Au départ, je ne comprenais pas grand-chose à leurs travaux. Mais une fois sur place, elles savaient expliquer leurs recherches avec beaucoup de simplicité. Certaines sont d'ailleurs devenues plus tard prix Nobel. À chaque fois, quitter ces femmes après une semaine passée avec elles était un arrachement, car elles m'avaient confié leur parcours et leur passion. Cela m'a aussi convaincue d'une chose : les femmes ont besoin des sciences, et les sciences ont besoin des femmes.
Comment votre métier de photojournaliste a-t-il évolué depuis vos débuts ?
Il a énormément changé. J'ai commencé à l'époque de l'argentique, avec des appareils lourds et dans un milieu très masculin. J'étais l'une des rares femmes à intégrer une grande agence internationale, Gamma, en 1978. Au début, les conférences de rédaction étaient très difficiles pour moi. J'avais parfois l'impression d'être un lièvre entouré de chasseurs. J'ai donc choisi de proposer directement mes sujets au rédacteur en chef.
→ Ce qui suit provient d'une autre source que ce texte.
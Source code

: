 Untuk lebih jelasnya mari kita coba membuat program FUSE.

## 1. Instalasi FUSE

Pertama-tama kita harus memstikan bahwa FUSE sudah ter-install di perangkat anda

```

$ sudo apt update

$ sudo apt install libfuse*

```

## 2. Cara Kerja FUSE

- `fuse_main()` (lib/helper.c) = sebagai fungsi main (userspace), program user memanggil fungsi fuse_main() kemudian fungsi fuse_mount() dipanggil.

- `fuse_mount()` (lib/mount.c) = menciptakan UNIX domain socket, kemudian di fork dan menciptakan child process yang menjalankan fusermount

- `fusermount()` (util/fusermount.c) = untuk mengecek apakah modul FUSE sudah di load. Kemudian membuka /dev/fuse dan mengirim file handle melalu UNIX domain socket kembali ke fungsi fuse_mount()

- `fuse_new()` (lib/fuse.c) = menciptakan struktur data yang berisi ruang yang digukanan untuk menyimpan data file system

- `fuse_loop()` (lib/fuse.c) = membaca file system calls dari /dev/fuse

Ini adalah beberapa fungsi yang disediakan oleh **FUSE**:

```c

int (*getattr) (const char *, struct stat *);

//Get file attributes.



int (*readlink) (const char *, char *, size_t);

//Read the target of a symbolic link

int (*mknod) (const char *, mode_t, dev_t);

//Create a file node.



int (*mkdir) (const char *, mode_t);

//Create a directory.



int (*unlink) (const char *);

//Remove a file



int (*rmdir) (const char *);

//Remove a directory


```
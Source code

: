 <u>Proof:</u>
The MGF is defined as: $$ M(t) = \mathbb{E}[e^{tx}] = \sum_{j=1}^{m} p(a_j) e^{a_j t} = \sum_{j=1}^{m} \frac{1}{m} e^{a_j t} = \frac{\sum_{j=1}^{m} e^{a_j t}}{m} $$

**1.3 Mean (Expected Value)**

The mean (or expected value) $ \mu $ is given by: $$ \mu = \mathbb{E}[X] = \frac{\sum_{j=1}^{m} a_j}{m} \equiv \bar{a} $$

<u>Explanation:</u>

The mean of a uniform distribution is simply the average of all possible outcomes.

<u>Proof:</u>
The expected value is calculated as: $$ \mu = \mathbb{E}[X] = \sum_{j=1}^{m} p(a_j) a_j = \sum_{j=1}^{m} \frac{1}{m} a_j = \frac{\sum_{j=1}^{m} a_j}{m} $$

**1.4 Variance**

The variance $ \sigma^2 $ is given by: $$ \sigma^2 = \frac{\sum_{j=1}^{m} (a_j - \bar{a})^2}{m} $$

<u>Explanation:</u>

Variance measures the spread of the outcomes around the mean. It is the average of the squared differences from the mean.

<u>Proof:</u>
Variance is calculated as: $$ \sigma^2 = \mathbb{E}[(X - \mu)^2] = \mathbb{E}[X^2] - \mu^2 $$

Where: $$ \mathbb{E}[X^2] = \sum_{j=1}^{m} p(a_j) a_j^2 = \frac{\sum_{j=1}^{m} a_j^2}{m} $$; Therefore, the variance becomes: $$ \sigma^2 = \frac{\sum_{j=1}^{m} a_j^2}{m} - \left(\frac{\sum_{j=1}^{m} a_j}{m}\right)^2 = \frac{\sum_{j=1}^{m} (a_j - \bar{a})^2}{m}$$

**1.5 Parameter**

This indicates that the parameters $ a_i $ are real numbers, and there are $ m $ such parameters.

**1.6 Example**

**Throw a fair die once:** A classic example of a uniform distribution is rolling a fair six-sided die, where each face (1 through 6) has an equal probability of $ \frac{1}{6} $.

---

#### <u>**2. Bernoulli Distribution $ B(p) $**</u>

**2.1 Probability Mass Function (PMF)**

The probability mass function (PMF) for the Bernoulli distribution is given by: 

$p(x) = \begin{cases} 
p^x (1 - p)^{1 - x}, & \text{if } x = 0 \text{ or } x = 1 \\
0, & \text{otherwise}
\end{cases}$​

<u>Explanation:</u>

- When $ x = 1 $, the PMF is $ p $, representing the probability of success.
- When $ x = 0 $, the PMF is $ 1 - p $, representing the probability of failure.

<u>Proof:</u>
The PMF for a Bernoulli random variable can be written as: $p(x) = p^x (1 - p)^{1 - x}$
Être une femme m'a aussi parfois aidée. Par exemple, lors de la révolution iranienne en 1979, j'ai pu accéder à un certain nombre d'endroits parce qu'on ne se méfiait pas de moi. On n'imaginait pas que mes photos se retrouveraient ensuite dans la presse internationale. Aujourd'hui, le métier a profondément changé avec le numérique. Les images circulent immédiatement et les rédactions reçoivent des milliers de photos en quelques minutes. Cela laisse moins de place au reportage long et au travail de magazine. Beaucoup de photographes ont du mal à vivre de ce type de travail aujourd'hui.
Y a-t-il des photographes actuels qui semblent prendre le relais pour l'avenir ?
Oui, il y a des jeunes très talentueux. Mais le problème est surtout économique. Partir sur le terrain, notamment en zone de guerre, coûte très cher et les journaux hésitent à assurer les photographes. De plus, les reporters sont aujourd'hui souvent encadrés par les armées ou les autorités, ce qui limite l'accès à certaines réalités du terrain. Le métier reste donc un engagement très exigeant pour la nouvelle génération.
Certaines de vos photographies ont fait le tour du monde sans que le public connaisse toujours le nom de leur autrice. Comment vivez-vous cette relation entre la notoriété de l'image et celle du photographe ?
Un jour, Yann Arthus-Bertrand m'a dit : « Ton problème, c'est que tu n'as pas d'ego. » Mais pour moi, ce n'est pas un problème. L'essentiel est de transmettre et de témoigner. Si une image peut toucher les gens ou changer un regard, c'est déjà beaucoup. La notoriété n'a jamais été mon objectif. Mais il m'arrive que des visiteurs de l'exposition découvrent plusieurs photos et disent : « Ah, celle-ci aussi, c'est vous ? » Et cela me fait simplement sourire.
Pour rappel, Micheline Pelletier qui vit à Lisbonne actuellement, avait en décembre 2025 participé à une des rencontres littéraires de l'Alliance Française de Lisbonne où elle avait présenté son livre photographies sur les Açores : un jardin sur l'atlantique.
Elle exposera ses photos sur les Açores à Ponta Delgada dans le cadre de la programmation de Ponta Delgada capital da Cultura 2026.
L'Alliance Française de Lisbonne : Av. Conselheiro Fernando de Sousa 21 A, à Lisbonne. Du lundi au vendredi de 9h à 19h et le samedi de 9h à 13h.